Would you work out how many lines below include the word "texttt"? Only that number is wanted.

%%

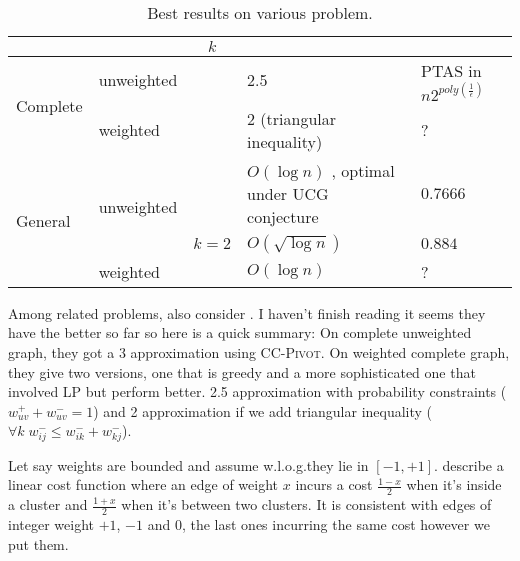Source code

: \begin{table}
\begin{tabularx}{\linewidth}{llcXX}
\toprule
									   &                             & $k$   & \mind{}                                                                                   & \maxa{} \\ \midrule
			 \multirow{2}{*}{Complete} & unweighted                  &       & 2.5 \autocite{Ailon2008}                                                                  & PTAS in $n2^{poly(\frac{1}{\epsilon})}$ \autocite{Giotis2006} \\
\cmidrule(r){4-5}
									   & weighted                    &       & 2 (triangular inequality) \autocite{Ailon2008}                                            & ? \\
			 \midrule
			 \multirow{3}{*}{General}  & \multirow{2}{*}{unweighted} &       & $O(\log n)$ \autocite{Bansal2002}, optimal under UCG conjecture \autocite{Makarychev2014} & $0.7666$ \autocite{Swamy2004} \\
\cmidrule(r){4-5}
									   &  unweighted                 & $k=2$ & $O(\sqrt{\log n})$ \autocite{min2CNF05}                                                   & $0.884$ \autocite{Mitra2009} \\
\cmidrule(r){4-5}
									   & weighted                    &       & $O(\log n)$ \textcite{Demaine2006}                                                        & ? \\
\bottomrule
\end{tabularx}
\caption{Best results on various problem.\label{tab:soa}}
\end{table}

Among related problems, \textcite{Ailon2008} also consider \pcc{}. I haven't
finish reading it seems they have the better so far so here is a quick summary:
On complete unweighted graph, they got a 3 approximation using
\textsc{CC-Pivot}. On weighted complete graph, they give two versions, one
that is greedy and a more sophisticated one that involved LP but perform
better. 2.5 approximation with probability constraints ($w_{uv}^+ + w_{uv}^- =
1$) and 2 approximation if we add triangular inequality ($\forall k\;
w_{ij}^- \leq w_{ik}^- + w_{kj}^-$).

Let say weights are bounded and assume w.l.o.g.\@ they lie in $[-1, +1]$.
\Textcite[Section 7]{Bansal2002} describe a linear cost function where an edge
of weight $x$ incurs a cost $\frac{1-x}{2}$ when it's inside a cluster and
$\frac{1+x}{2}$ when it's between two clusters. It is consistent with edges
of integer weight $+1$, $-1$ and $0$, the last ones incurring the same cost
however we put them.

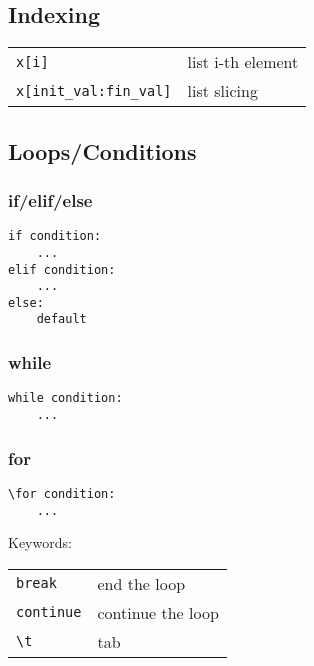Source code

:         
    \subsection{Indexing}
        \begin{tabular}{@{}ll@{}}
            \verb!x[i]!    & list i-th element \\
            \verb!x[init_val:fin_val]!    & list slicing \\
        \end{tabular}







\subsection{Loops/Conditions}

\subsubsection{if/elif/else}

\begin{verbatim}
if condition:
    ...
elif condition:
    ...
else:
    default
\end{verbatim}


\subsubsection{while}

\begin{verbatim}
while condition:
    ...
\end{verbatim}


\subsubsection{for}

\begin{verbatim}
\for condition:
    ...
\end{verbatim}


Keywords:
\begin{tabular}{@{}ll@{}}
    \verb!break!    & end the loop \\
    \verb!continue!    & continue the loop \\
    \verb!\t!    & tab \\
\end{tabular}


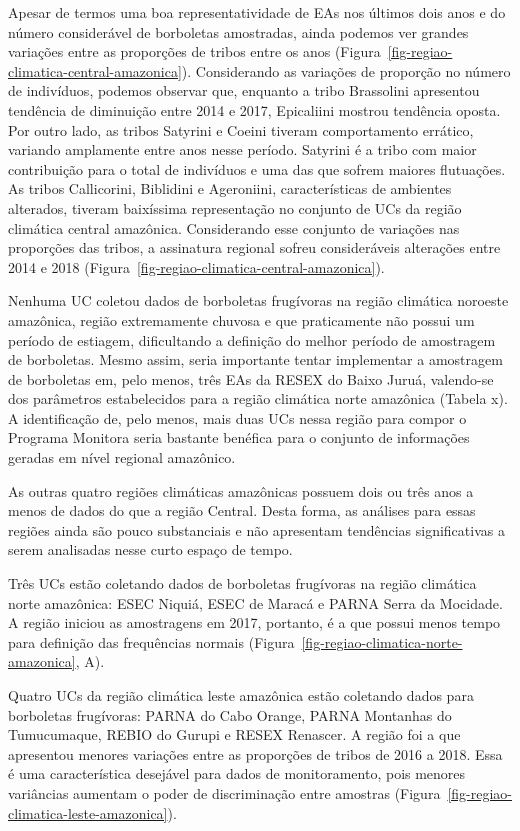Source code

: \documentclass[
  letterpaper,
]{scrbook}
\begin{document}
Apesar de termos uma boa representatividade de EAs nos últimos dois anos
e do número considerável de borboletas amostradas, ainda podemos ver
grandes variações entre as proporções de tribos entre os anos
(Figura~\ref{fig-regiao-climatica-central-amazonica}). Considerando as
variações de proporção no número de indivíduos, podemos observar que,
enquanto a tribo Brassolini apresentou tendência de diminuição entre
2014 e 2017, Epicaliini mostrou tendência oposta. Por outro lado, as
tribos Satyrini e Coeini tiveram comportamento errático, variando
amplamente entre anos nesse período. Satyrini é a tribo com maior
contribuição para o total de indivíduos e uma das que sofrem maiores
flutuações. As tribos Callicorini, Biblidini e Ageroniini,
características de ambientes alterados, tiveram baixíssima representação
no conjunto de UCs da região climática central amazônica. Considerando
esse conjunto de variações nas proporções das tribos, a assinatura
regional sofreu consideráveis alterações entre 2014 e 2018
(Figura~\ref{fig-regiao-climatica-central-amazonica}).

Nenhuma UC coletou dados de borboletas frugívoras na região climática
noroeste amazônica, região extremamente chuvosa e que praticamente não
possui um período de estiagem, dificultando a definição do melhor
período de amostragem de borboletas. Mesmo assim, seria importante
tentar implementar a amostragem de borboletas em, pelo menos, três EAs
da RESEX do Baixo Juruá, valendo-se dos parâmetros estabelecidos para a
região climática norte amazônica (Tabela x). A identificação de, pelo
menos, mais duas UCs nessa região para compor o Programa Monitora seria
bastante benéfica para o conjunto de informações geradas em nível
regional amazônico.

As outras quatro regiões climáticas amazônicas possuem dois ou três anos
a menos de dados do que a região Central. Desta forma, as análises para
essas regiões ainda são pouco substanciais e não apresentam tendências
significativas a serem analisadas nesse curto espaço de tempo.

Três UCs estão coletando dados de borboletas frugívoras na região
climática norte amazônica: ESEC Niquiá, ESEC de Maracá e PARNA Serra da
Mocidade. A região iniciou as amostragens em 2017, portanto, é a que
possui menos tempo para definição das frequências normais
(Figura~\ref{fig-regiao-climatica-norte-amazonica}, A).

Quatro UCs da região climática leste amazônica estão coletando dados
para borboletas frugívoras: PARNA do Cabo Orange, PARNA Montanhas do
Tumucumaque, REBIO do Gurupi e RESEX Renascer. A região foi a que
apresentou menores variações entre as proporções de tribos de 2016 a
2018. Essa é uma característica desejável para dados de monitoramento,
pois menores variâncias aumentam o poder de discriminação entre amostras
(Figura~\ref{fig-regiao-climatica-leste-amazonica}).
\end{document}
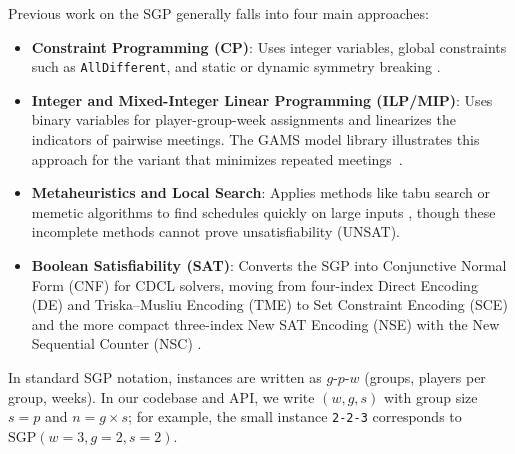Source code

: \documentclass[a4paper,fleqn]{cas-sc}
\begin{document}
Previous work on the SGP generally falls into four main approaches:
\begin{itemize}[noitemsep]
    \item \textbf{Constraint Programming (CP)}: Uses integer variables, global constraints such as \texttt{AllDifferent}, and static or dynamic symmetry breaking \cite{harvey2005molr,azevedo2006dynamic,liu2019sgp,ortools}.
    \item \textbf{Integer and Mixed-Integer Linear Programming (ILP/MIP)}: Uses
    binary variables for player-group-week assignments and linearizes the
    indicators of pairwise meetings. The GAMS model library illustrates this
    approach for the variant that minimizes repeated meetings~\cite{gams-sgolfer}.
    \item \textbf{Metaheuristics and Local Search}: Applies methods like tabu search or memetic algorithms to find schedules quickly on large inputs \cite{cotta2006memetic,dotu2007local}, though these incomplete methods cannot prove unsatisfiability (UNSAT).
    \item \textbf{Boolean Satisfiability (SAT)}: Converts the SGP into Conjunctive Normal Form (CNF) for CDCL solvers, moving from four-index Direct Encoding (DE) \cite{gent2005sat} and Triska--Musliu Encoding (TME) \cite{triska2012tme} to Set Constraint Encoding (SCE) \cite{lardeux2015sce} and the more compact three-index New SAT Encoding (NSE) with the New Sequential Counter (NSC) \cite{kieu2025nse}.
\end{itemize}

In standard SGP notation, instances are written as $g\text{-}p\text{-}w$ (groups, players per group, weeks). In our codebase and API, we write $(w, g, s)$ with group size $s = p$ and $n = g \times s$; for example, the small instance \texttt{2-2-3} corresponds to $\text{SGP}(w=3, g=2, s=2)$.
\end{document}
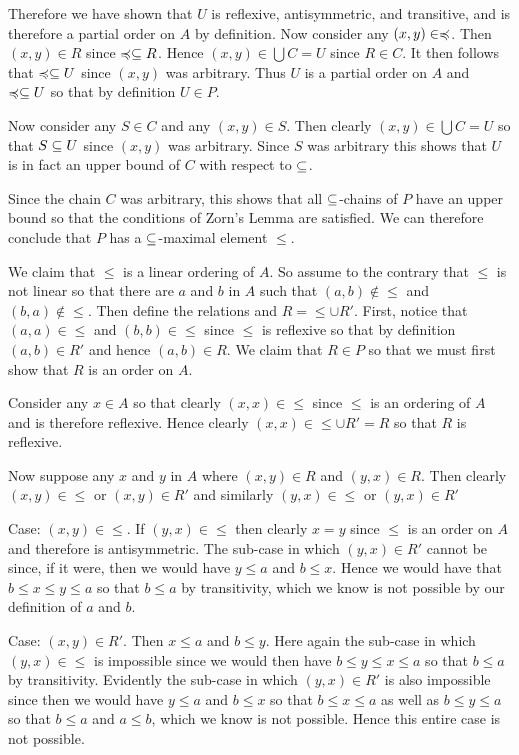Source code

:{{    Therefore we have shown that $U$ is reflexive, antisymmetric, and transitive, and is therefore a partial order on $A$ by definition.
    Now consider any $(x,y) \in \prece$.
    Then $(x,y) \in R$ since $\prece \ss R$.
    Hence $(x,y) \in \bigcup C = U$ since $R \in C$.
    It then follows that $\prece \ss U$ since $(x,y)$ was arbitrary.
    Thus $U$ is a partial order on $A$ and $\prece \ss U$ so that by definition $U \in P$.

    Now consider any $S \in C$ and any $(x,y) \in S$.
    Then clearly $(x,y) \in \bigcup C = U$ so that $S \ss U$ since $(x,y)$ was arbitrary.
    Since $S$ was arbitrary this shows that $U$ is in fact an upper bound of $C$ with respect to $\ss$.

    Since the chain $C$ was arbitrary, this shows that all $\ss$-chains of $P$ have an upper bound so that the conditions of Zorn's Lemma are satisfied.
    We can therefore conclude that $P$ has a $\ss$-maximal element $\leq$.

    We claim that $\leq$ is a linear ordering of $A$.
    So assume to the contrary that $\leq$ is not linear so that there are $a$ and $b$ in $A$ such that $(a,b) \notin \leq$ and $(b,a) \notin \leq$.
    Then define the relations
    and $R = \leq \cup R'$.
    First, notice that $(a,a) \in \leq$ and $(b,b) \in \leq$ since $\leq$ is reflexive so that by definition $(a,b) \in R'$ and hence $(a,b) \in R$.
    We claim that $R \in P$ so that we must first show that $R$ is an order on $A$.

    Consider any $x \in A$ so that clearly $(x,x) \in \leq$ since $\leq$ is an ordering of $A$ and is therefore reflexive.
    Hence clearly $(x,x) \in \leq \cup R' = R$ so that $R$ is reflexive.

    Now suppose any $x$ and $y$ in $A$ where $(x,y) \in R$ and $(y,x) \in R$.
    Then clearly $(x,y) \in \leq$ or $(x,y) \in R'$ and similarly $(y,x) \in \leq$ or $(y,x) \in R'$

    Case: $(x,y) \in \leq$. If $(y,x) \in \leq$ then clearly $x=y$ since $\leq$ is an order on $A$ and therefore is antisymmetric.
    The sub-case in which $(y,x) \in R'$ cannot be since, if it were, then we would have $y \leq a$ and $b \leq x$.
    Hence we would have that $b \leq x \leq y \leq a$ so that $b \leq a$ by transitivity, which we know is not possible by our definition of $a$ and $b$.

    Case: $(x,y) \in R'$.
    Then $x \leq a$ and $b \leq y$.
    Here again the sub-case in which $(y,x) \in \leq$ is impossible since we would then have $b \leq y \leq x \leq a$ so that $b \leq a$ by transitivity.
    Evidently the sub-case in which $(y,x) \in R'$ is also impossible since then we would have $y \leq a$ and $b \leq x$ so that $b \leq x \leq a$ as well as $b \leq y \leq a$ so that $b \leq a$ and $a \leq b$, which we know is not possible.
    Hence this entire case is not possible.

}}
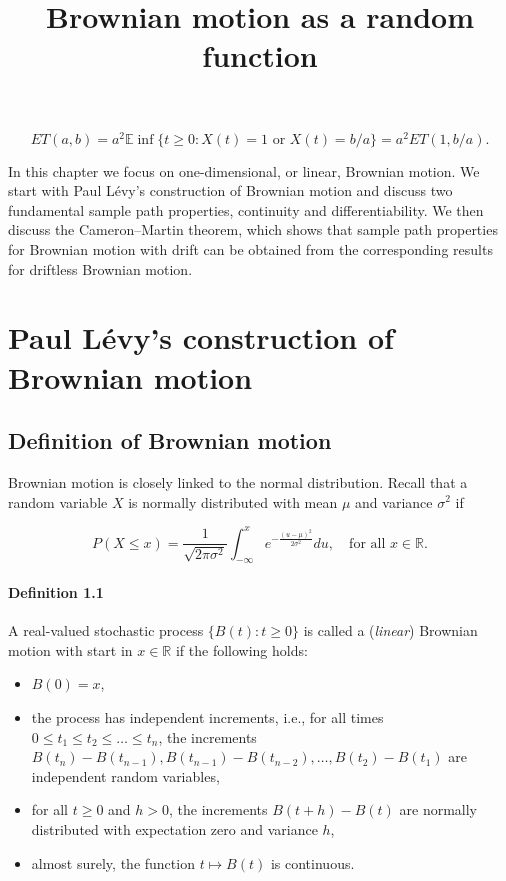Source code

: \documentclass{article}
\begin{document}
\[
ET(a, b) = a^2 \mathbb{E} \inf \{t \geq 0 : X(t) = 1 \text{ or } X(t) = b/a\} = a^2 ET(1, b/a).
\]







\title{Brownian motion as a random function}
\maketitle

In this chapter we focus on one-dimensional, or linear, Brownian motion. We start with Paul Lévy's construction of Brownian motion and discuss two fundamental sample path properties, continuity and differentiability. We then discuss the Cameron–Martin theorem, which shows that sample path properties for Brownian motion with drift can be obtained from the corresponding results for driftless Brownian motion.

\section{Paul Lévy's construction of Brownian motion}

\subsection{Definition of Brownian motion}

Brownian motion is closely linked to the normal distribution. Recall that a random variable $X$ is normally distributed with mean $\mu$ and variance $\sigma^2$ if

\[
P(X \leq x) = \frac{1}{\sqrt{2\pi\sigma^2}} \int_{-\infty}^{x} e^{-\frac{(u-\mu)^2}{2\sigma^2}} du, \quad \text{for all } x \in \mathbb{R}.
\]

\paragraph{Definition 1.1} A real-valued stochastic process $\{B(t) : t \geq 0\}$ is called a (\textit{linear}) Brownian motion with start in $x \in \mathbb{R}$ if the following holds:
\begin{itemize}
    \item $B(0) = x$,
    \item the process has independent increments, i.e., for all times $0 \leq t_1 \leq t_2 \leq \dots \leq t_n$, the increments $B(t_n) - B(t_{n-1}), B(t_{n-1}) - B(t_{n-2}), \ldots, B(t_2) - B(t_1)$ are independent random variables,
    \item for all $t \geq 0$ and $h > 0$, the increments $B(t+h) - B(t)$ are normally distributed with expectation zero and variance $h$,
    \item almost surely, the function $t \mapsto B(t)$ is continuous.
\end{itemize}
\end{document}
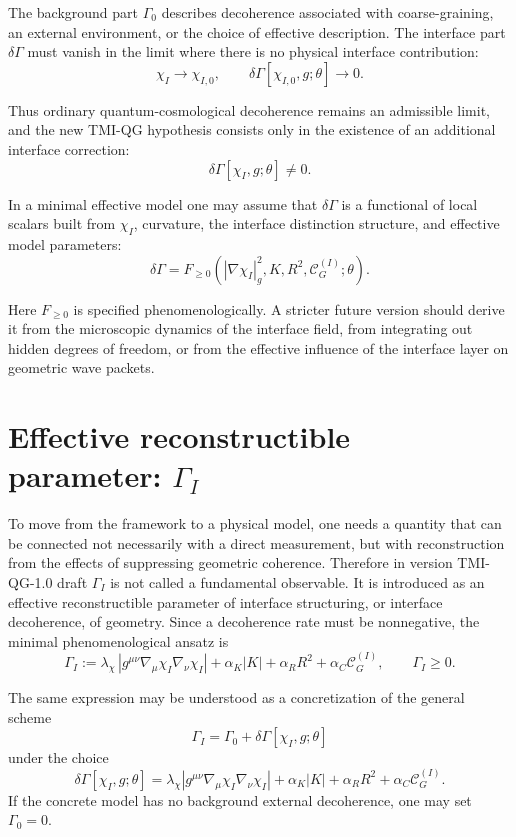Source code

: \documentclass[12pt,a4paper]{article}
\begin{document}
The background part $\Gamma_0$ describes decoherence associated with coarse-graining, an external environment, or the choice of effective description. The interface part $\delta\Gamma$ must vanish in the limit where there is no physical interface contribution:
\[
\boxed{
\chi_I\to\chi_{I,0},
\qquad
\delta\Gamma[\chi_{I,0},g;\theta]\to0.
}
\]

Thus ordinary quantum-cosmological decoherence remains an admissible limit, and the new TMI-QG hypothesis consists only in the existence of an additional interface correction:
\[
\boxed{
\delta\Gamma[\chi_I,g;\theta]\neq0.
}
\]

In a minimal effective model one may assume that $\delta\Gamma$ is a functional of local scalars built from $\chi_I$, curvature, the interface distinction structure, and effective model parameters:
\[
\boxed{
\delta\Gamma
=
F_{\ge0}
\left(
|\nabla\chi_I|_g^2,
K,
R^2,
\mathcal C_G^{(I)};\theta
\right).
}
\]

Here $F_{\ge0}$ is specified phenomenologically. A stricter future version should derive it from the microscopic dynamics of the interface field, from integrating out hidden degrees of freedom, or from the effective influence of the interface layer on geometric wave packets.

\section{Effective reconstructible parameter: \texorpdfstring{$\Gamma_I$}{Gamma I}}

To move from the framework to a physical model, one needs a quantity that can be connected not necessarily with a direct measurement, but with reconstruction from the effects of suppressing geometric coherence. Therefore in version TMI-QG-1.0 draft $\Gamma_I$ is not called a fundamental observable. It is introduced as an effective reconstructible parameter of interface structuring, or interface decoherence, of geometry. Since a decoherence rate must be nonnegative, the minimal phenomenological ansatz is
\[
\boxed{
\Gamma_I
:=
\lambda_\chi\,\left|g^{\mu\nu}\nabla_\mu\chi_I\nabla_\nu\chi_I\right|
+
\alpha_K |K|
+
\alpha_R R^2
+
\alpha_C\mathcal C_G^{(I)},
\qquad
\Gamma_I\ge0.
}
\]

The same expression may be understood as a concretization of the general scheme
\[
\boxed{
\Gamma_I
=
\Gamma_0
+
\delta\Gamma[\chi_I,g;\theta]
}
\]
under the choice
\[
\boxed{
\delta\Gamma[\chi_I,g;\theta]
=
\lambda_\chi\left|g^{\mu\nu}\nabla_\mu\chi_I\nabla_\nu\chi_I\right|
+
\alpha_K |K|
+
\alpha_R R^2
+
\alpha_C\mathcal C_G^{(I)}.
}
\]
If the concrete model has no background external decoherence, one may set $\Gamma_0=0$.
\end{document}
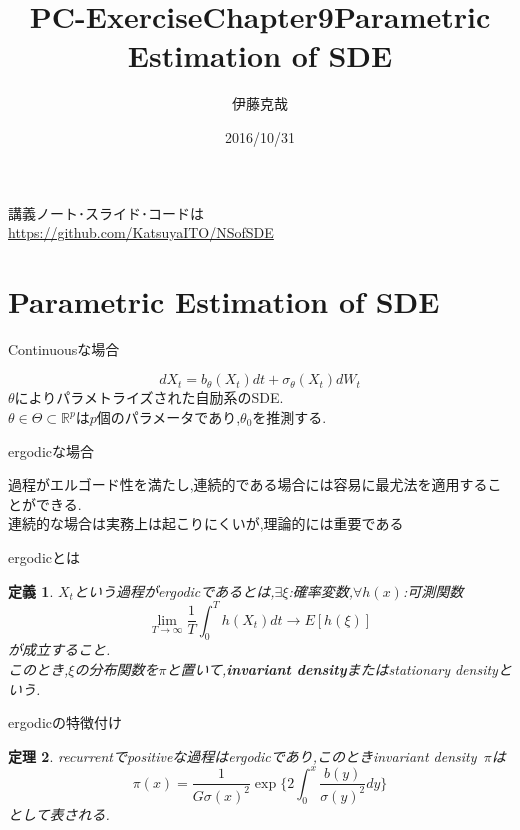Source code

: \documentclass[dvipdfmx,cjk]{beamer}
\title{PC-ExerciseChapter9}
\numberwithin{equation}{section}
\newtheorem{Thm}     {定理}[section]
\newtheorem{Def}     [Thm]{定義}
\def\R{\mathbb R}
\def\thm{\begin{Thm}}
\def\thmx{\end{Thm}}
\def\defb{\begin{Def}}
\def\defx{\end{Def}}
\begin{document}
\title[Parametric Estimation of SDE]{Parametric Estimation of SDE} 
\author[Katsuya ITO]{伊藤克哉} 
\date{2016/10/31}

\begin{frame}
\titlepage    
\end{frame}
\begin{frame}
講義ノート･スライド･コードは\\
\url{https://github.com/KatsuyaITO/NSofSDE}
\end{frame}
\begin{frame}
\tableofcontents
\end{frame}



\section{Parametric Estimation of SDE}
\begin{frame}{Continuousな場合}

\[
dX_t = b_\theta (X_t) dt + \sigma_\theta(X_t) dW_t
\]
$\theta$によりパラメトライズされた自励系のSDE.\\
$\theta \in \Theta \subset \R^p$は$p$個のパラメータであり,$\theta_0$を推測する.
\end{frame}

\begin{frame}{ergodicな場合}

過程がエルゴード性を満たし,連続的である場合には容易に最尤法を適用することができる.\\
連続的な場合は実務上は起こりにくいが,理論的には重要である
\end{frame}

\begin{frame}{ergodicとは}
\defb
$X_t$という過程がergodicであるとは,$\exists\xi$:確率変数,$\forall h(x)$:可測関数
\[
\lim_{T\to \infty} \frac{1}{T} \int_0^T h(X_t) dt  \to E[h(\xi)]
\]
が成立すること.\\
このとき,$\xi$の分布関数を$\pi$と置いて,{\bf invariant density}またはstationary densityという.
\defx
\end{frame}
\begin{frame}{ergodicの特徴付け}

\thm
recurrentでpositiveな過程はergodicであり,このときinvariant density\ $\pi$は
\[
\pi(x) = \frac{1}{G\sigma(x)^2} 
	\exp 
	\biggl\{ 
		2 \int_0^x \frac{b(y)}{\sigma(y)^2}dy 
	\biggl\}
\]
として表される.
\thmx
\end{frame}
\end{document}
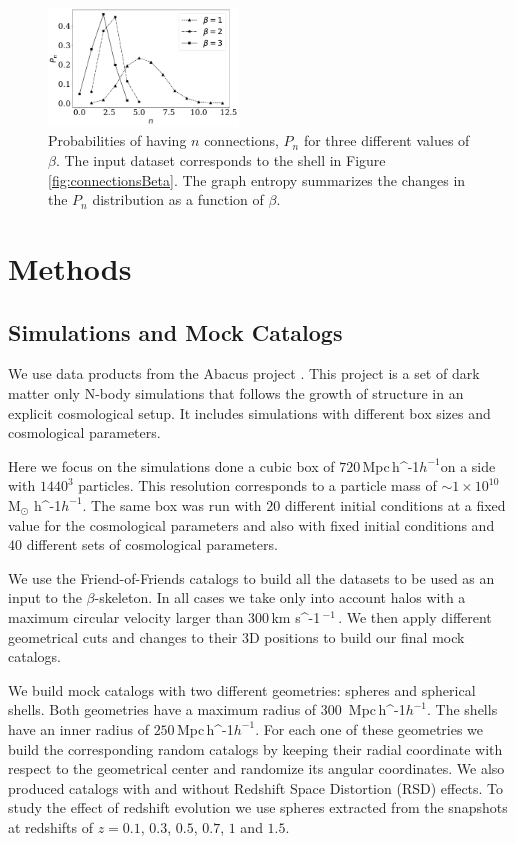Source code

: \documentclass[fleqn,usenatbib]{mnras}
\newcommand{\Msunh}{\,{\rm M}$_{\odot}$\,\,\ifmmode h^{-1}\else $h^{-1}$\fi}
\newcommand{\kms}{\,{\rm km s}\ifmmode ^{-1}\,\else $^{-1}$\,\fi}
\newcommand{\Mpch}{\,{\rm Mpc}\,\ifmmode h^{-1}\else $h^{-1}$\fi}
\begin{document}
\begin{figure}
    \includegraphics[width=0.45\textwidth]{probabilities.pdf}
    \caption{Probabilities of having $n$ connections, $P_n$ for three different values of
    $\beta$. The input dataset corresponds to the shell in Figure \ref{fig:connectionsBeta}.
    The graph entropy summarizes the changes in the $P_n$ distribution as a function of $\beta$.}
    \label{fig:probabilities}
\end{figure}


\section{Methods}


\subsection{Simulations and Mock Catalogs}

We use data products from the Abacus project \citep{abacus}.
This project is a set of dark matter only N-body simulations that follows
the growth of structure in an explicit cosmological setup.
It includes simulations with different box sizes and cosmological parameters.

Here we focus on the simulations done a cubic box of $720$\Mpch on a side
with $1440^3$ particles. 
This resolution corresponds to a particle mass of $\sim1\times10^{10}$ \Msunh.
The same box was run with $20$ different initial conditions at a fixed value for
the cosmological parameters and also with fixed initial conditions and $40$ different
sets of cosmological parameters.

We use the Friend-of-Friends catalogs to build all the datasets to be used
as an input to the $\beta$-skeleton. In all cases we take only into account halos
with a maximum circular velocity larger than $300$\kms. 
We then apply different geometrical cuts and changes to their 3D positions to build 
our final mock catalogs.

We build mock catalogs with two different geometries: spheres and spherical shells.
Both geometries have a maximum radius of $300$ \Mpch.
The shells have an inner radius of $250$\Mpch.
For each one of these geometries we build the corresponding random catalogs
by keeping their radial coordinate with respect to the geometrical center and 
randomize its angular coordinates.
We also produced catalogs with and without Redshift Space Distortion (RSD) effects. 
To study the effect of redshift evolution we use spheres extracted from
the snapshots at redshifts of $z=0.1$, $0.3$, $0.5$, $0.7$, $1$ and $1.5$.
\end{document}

%%

[Task result]:
2